Sunday, September 19, 2010

Rested and wicked

Good evening.

Here I am, typing in the late evening. I think I'd like to jog tomorrow, for some reason I've had this impression that the past week is full of appointments and worries and things that would occupy my mind and put me off job applications. That is largely true for the past week. However, some positives came to play in the past week; namely, two dates (impossibly it happened), an interview, and invitation to two more interviews this coming week.

In a sense a shift has occured. My weight has gone up today, and probably even more so with all that pork roast and fruit pie i've been eating today. I would like to think to myself that I'm going to justify all that food intakes with a big workout, or several workouts this week. The realistic realisation of my week is that I dont have much time to jog. I always jog in mornings/early afternoons.

And yet, mia is never far away. I have recurring nightmares, my weight goes up, and I feel lots of pressures, from looking for work, from family, from friends, from life, even from my damn ex. Why hasn't my life gone the way I wanted it to? Why is it that I consider it a good day when I've gone out to jog, search for jobs and applied to two vacancies at waterstones? Once I had aspirations to be an academic, and now I'm a faded water stain of what I once was.

My ex is troubling me. She's with an abusive guy and there's nothing I can say. Why should I say anything eithe, I'm biased because I care about her and I still have feelings. If you love someone let them go...

Who loves me? My parents do, they let me live in their house and make food with me in account. My parents are really good to me and all I do is criticise them and get annoyed at their foibles. I'm spoiled. I wish one day I could make it up to them, I wish one day I had loads of money and power and influence. But I'm just lonely, vulnerable to the market forces and sitting in a job interview, with a fake smile to hide my fear. I'm saying to them as I sit there 'judge me, make me worthy!' and I subjugate all of my dignity and sense of self, and they STILL DON'T GIVE ME A FUCKING JOB!!

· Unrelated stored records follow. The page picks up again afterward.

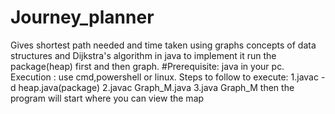 # Journey_planner
Gives shortest path needed and time taken using graphs concepts of data structures and Dijkstra's algorithm in java
to implement it run the package(heap) first and then graph.
#Prerequisite:
java in your pc.
Execution : use cmd,powershell or linux.
Steps to follow to execute:
1.javac -d heap.java(package)
2.javac Graph_M.java
3.java Graph_M
then the program will start where you can view the map
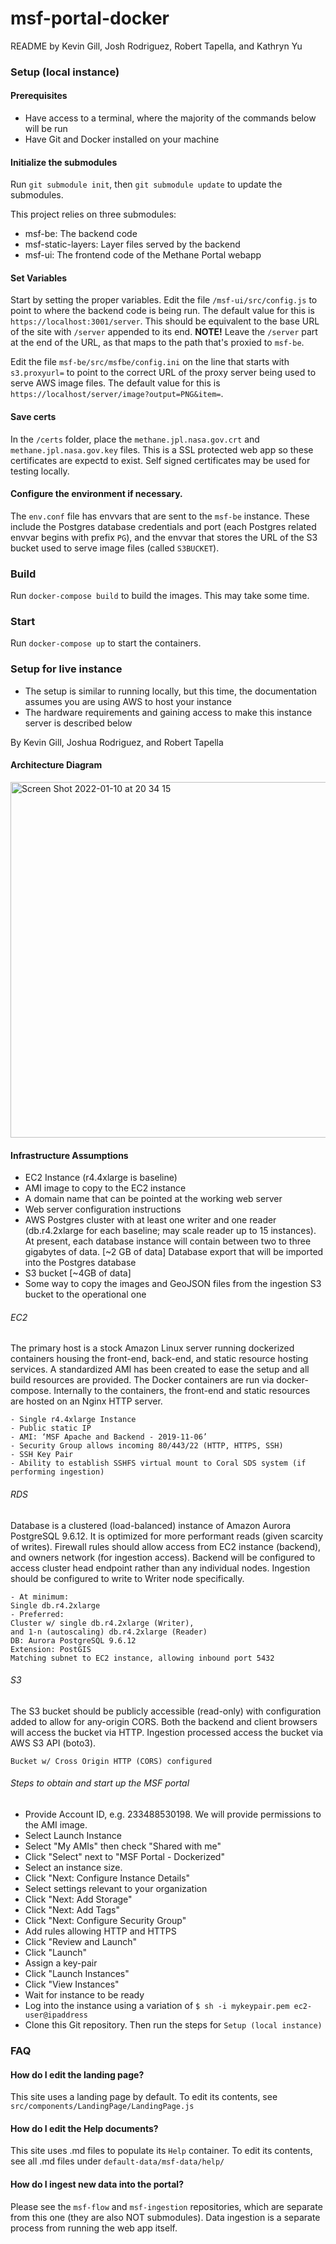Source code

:# msf-portal-docker
README by Kevin Gill, Josh Rodriguez, Robert Tapella, and Kathryn Yu

### Setup (local instance)
#### Prerequisites
- Have access to a terminal, where the majority of the commands below will be run
- Have Git and Docker installed on your machine

#### Initialize the submodules
Run `git submodule init`, then `git submodule update` to update the submodules.

This project relies on three submodules:
- msf-be: The backend code
- msf-static-layers: Layer files served by the backend
- msf-ui: The frontend code of the Methane Portal webapp

#### Set Variables
Start by setting the proper variables. Edit the file `/msf-ui/src/config.js` to point to where the backend code is being run. The default value for this is `https://localhost:3001/server`. This should be equivalent to the base URL of the site with `/server` appended to its end. **NOTE!** Leave the `/server` part at the end of the URL, as that maps to the path that's proxied to `msf-be`. 

Edit the file `msf-be/src/msfbe/config.ini` on the line that starts with `s3.proxyurl=` to point to the correct URL of the proxy server being used to serve AWS image files. The default value for this is `https://localhost/server/image?output=PNG&item=`.

#### Save certs
In the `/certs` folder, place the `methane.jpl.nasa.gov.crt` and `methane.jpl.nasa.gov.key` files. This is a SSL protected web app so these certificates are expectd to exist. Self signed certificates may be used for testing locally.

#### Configure the environment if necessary.
The `env.conf` file has envvars that are sent to the `msf-be` instance. These include the Postgres database credentials and port (each Postgres related envvar begins with prefix `PG`), and the envvar that stores the URL of the S3 bucket used to serve image files (called `S3BUCKET`).

### Build
Run `docker-compose build` to build the images. This may take some time.

### Start 
Run `docker-compose up` to start the containers.

### Setup for live instance
- The setup is similar to running locally, but this time, the documentation assumes you are using AWS to host your instance
- The hardware requirements and gaining access to make this instance server is described below

By Kevin Gill, Joshua Rodriguez, and Robert Tapella
#### Architecture Diagram
<img width="569" alt="Screen Shot 2022-01-10 at 20 34 15" src="https://user-images.githubusercontent.com/72052911/148881690-2d33ea49-7ac7-4ef9-8672-f06d5d4915a1.png">

#### Infrastructure Assumptions
- EC2 Instance (r4.4xlarge is baseline)
- AMI image to copy to the EC2 instance
- A domain name that can be pointed at the working web server
- Web server configuration instructions
- AWS Postgres cluster with at least one writer and one reader (db.r4.2xlarge for each baseline; may scale reader up to 15 instances). At present, each database instance will contain between two to three gigabytes of data. [~2 GB of data]
Database export that will be imported into the Postgres database
- S3 bucket [~4GB of data]
- Some way to copy the images and GeoJSON files from the ingestion S3 bucket to the operational one

###### EC2
The primary host is a stock Amazon Linux server running dockerized containers housing the front-end, back-end, and static resource hosting  services. A standardized AMI has been created to ease the setup and all build resources are provided. The Docker containers are run via docker-compose. Internally to the containers, the front-end and static resources are hosted on an Nginx HTTP server.


    - Single r4.4xlarge Instance
    - Public static IP
    - AMI: ‘MSF Apache and Backend - 2019-11-06’
    - Security Group allows incoming 80/443/22 (HTTP, HTTPS, SSH)
    - SSH Key Pair
    - Ability to establish SSHFS virtual mount to Coral SDS system (if performing ingestion)

###### RDS
Database is a clustered (load-balanced) instance of Amazon Aurora PostgreSQL 9.6.12. It is optimized for more performant reads (given scarcity of writes). Firewall rules should allow access from EC2 instance (backend), and owners network (for ingestion access). Backend will be configured to access cluster head endpoint rather than any individual nodes. Ingestion should be configured to write to Writer node specifically. 

    - At minimum: 
    Single db.r4.2xlarge 
    - Preferred: 
    Cluster w/ single db.r4.2xlarge (Writer), 
    and 1-n (autoscaling) db.r4.2xlarge (Reader)
    DB: Aurora PostgreSQL 9.6.12
    Extension: PostGIS
    Matching subnet to EC2 instance, allowing inbound port 5432

###### S3 
The S3 bucket should be publicly accessible (read-only) with configuration added to allow for any-origin CORS. Both the backend and client browsers will access the bucket via HTTP. Ingestion processed access the bucket via AWS S3 API (boto3).

    Bucket w/ Cross Origin HTTP (CORS) configured

######  Steps to obtain and start up the MSF portal
- Provide Account ID, e.g. 233488530198. We will provide permissions to the AMI image.
- Select Launch Instance
- Select "My AMIs" then check "Shared with me"
- Click "Select" next to "MSF Portal - Dockerized"
- Select an instance size.
- Click "Next: Configure Instance Details"
- Select settings relevant to your organization
- Click "Next: Add Storage"
- Click "Next: Add Tags"
- Click "Next: Configure Security Group"
- Add rules allowing HTTP and HTTPS
- Click "Review and Launch"
- Click "Launch"
- Assign a key-pair
- Click "Launch Instances"
- Click "View Instances"
- Wait for instance to be ready
- Log into the instance using a variation of
`$ sh -i mykeypair.pem ec2-user@ipaddress`
- Clone this Git repository. Then run the steps for `Setup (local instance)`

### FAQ
#### How do I edit the landing page?
This site uses a landing page by default. To edit its contents, see `src/components/LandingPage/LandingPage.js`
#### How do I edit the Help documents?
This site uses .md files to populate its `Help` container. To edit its contents, see all .md files under `default-data/msf-data/help/`
#### How do I ingest new data into the portal?
Please see the `msf-flow` and `msf-ingestion` repositories, which are separate from this one (they are also NOT submodules). Data ingestion is a separate process from running the web app itself.
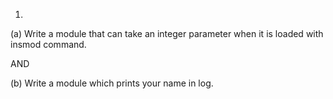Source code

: 1.

(a) Write a module that can take an integer parameter when it is loaded with insmod command.

AND

(b) Write a module which prints your name in log.
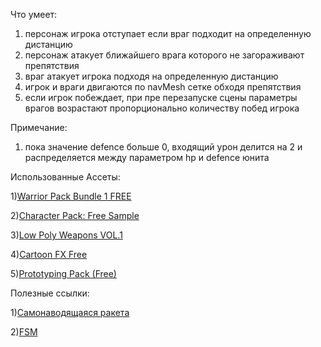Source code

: Что умеет:

1) персонаж игрока отступает если враг подходит на определенную дистанцию
2) персонаж атакует ближайшего врага которого не загораживают препятствия
3) враг атакует игрока подходя на определенную дистанцию
4) игрок и враги двигаются по navMesh сетке обходя препятствия 
5) если игрок побеждает, при пре перезапуске сцены параметры врагов возрастают пропорционально количеству побед игрока

Примечание:

1) пока значение defence больше 0, входящий урон делится на 2 и распределяется между параметром hp и defence юнита

Использованные Ассеты:

1)[Warrior Pack Bundle 1 FREE](https://assetstore.unity.com/packages/3d/animations/warrior-pack-bundle-1-free-36405)

2)[Character Pack: Free Sample](https://assetstore.unity.com/packages/3d/characters/humanoids/character-pack-free-sample-79870)

3)[Low Poly Weapons VOL.1](https://assetstore.unity.com/packages/3d/props/guns/low-poly-weapons-vol-1-151980)

4)[Cartoon FX Free](https://assetstore.unity.com/packages/vfx/particles/cartoon-fx-free-109565)

5)[Prototyping Pack (Free)](https://assetstore.unity.com/packages/3d/prototyping-pack-free-94277)

 
Полезные ссылки:

1)[Самонаводящаяся ракета](https://unity3dschool.ru/sozdaniye-samonavodyashcheysya-rakety-v-unity.html)

2)[FSM](http://wiki.unity3d.com/index.php/Finite_State_Machine)

  


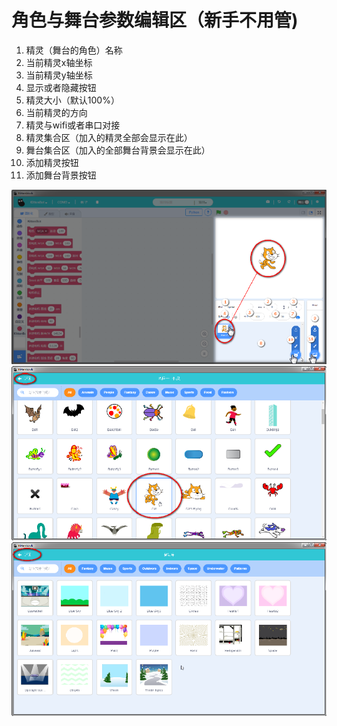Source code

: # 角色与舞台参数编辑区（新手不用管)   
1. 精灵（舞台的角色）名称   
1. 当前精灵x轴坐标   
1. 当前精灵y轴坐标   
1. 显示或者隐藏按钮   
1. 精灵大小（默认100%）   
1. 当前精灵的方向   
1. 精灵与wifi或者串口对接   
1. 精灵集合区（加入的精灵全部会显示在此）   
1. 舞台集合区（加入的全部舞台背景会显示在此）   
1. 添加精灵按钮   
1. 添加舞台背景按钮   

![](./images/J4.5.bmp)
![](./images/J4.6.bmp)
![](./images/J4.7.bmp)
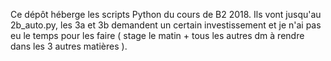 Ce dépôt héberge les scripts Python du cours de B2 2018.
Ils vont jusqu'au 2b_auto.py, les 3a et 3b demandent un certain investissement et je n'ai pas eu le temps pour les faire ( stage le matin + tous les autres dm à rendre dans les 3 autres matières ).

I'm so fucking angry, I'm so fucking tired and disappointed with the government, with the economy, with the education system. They failed me, I failed me. I failed everything. I got 100% grades in my 'A' levels, I got a decent degree from a decent university; but so did the other 40 people who applied for the same jobs I do. I'm fucking stuffed. The only thing I can do is work on myself, and work to apply to things in a smart way.

I want mia, I want help. I need someone who understands, who cares, who isn't someone I have to constantly negotiate with and play some mind game with. I want someone to call right now and just cry. I want to shout out 'why' and stare at the stars, as if God may listen. My life is not so good. One day it will get better, that's the hope I live for. I'll go to sleep, wake up, maybe if I'm up early enough I'll even jog. Once I come back from a jog I may have some breakfast, read a bit, and then apply to jobs. I'll then prepare for the interview on tuesday. The week looks busy; interning, two interviews, and applications. In addition to my scheduled research day.

I feel that inward sense of inarticulation right now. That feeling of turning inward, speaking in breathy tones and a deep sense of inadequacy fills me. I want to make something of my life. I thought I was special...

I thought I was special...

I'm just like everyone else, dull, boring and hopeless. I wish I had more money for counselling...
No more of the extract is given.